Task to complete
Report every line of the data that includes "config".

Records supplied
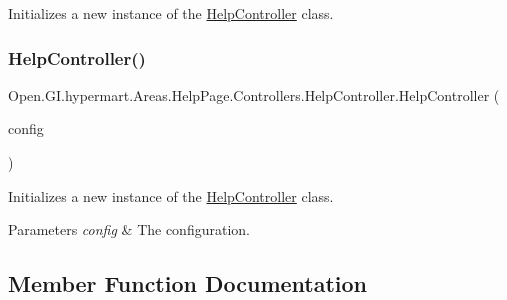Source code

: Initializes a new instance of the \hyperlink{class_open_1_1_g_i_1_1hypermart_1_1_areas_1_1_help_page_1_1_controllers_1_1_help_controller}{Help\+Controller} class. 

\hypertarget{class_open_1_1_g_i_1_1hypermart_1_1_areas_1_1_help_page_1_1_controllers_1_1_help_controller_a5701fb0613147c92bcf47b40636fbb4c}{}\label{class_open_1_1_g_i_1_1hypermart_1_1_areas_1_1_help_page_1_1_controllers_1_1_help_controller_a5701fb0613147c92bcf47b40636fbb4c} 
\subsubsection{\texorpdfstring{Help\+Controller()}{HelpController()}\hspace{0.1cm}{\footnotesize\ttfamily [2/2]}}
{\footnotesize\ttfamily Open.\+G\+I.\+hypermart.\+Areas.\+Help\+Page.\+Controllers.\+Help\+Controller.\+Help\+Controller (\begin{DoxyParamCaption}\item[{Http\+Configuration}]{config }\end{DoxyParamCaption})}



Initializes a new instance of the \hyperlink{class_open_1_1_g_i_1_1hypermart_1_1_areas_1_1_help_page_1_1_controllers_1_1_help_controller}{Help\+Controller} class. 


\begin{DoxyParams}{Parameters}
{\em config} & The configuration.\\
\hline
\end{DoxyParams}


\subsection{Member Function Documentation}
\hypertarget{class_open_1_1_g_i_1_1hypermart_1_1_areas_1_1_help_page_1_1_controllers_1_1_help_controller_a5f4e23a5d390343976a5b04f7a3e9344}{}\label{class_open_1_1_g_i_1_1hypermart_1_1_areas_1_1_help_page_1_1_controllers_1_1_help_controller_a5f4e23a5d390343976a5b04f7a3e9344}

Expected answer
{\footnotesize\ttfamily Open.\+G\+I.\+hypermart.\+Areas.\+Help\+Page.\+Controllers.\+Help\+Controller.\+Help\+Controller (\begin{DoxyParamCaption}\item[{Http\+Configuration}]{config }\end{DoxyParamCaption})}
{\em config} & The configuration.\\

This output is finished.